Dan suatu hari anak yang ketiga lahir, dan saya sudah tahu banyak.

Itu sebabnya, pertama kali mereka bertanya kepada saya, karena dengan ‘hati-hati’, untuk apa yang seharusnya menjadi ayah dari seorang gadis kecil dengan sindrom Down , saya mulai berpikir …

Menjadi ayah seorang anak tidak sama dengan menjadi dua atau tiga. Menjadi ayah seorang anak laki-laki tidak sama dengan menjadi seorang gadis, dan tentu saja, itu menandai banyak perbedaan, usia di mana Anda “menyandang gelar” sebagai seorang ayah, terutama untuk subjek Superman.

Itu sebabnya, berkat kenyataan bahwa saya adalah seorang ayah dua kali sebelum gadis kecil saya dengan sindrom Down, saya dapat meyakinkan Anda bahwa tidak ada perubahan dalam peran ayah, bahwa pengasuhan tidak lebih rumit.

Karena saya adalah seorang ayah dua kali sebelum gadis kecil saya dengan sindrom Down, saya tahu bahwa apa yang membuat anak-anak saya setara adalah bahwa masing-masing dari mereka unik dan berbeda.

Konsultasi untuk menghilangkan rasa takut dokter

Di lobi rumah sakit di Fuenlabrada Madrid ada konsultasi khusus. Ini memiliki instrumen yang sama dengan yang lain: tandu, pipet, fonendoskop, jarum dan tensiometer, tetapi mereka yang mengunjunginya, anak di bawah umur dengan kecacatan intelektual dan masalah komunikasi, akan belajar. Pusat ini telah diluncurkan sebulan yang lalu, terima kasih kepada tiga perawat, sebuah sekolah di mana mereka mengajarkan bagaimana mengatasi stres atau bagaimana analitis dilakukan.

Anak laki-laki, dengan mengenakan jubah, berpose sebagai dokter untuk merawat pasangan mereka. Dan semua itu membuat mereka kehilangan rasa takut mereka terhadap rumah sakit, rasa takut yang biasanya memicu kemarahan yang membuat marah orang tua dan dokter.

“Saya tidak membawa putra saya ke pemeriksaan 14 tahun, karena saya tahu dia tidak dapat pergi ke konsultasi; trauma itu akan menjadi lebih besar, “keluh Gema Barbolla, ibu dari Andres, seorang anak laki-laki berusia 16 tahun dengan Autism Spectrum Disorder (ASD). Orang Madrilia ini tahu betul kesedihan anak-anak ini ketika mereka menghadapi mantel putih.

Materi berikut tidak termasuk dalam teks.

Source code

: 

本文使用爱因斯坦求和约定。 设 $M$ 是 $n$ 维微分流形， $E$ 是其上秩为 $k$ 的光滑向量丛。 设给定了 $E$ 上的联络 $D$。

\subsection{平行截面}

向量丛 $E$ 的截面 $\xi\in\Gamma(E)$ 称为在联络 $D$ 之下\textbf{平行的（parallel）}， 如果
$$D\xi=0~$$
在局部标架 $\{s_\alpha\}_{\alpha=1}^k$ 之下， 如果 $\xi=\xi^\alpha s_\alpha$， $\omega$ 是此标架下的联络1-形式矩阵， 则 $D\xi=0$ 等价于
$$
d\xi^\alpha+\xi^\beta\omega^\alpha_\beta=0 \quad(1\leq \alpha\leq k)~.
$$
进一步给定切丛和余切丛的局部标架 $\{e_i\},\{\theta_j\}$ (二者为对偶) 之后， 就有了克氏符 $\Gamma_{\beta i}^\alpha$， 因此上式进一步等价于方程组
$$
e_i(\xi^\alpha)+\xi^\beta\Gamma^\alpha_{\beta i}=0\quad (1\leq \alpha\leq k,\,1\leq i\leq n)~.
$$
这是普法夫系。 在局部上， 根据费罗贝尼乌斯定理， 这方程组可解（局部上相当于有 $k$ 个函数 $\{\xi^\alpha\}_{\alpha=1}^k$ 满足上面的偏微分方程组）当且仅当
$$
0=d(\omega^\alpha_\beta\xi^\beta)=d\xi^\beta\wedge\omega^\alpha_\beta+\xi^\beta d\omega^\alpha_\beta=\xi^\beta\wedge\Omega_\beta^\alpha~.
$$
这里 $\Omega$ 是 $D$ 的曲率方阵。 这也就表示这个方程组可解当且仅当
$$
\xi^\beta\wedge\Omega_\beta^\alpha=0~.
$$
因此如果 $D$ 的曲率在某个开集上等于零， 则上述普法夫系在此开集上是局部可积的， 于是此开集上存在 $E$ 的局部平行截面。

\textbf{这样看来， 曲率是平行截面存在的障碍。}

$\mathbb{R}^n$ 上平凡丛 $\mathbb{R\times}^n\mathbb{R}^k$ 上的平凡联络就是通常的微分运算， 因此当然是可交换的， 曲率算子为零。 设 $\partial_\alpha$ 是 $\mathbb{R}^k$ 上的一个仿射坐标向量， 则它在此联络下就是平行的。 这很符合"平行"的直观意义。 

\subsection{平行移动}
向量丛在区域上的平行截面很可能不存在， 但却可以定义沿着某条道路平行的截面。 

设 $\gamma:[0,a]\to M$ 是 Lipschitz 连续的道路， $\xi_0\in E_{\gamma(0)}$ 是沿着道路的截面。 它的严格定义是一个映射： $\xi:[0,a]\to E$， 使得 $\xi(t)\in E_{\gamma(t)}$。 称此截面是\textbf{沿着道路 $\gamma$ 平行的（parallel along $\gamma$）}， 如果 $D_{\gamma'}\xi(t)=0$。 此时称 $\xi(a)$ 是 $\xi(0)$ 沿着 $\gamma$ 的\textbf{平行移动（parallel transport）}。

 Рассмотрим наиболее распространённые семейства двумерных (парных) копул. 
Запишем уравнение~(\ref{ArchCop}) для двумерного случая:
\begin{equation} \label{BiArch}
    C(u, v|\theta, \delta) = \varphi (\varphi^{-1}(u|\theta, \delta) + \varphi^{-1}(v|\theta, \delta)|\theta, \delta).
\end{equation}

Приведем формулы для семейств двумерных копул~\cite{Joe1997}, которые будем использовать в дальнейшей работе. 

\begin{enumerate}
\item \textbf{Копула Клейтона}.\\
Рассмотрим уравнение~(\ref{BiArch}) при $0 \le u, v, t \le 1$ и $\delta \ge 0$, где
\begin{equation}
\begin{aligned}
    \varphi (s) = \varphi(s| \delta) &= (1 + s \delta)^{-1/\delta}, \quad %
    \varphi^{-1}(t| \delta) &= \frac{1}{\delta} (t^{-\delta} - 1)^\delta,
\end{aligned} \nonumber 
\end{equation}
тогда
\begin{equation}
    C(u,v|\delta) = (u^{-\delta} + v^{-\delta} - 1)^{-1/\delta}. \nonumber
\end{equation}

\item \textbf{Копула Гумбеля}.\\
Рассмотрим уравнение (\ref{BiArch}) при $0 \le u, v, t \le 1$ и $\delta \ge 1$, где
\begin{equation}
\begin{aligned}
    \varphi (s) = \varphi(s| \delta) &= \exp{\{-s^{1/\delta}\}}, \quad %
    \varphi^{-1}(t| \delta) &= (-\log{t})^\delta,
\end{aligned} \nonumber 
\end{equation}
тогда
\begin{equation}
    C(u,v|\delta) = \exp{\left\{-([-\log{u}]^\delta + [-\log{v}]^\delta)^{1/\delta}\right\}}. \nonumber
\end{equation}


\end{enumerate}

Seperti Andres, anak-anak yang mengunjungi sekolah ini menderita kelainan perilaku. Beberapa memiliki sindrom Down, yang lain memiliki ASD dan beberapa memiliki sindrom Williams, meskipun mereka semua memiliki gangguan sosial-komunikatif yang sama. “Karena mereka tidak memiliki bahasa verbal, mereka bereaksi dengan teriakan ketika mereka merasa diserang,” jelas Sara Mas, seorang terapis bicara yang bekerja dengan beberapa anak lelaki di pusat pendidikan khusus Sor Juan Ines de la Cruz, salah satu dari dua yang berpartisipasi dalam proyek Profesional ini mengklarifikasi bahwa anak-anak ini harus menjalani banyak tes sejak lahir. “Masalahnya adalah bahwa tidak semua profesional menghargai perasaan mereka, yang diubah oleh ketidakmampuan mereka dan membuat mereka lebih peka terhadap lingkungan,” katanya.

Melunakkan dampak dengan kunjungan rumah sakit adalah sesuatu yang sedang dikejar, meskipun masih dalam tahap pengujian. Untuk alasan ini, spesialis dari pusat Juan XXIII, sekolah lain yang berpartisipasi, bersikeras bahwa terlalu dini untuk membuat penilaian. Namun, mereka mengatakan bahwa mereka telah berhasil membuat beberapa anak pergi tanpa takut auskultasi sederhana. “Tidak ada amukan, tidak ada gerakan; mereka suka pergi ke rumah sakit, “kata Virginia Robles, kepala studi.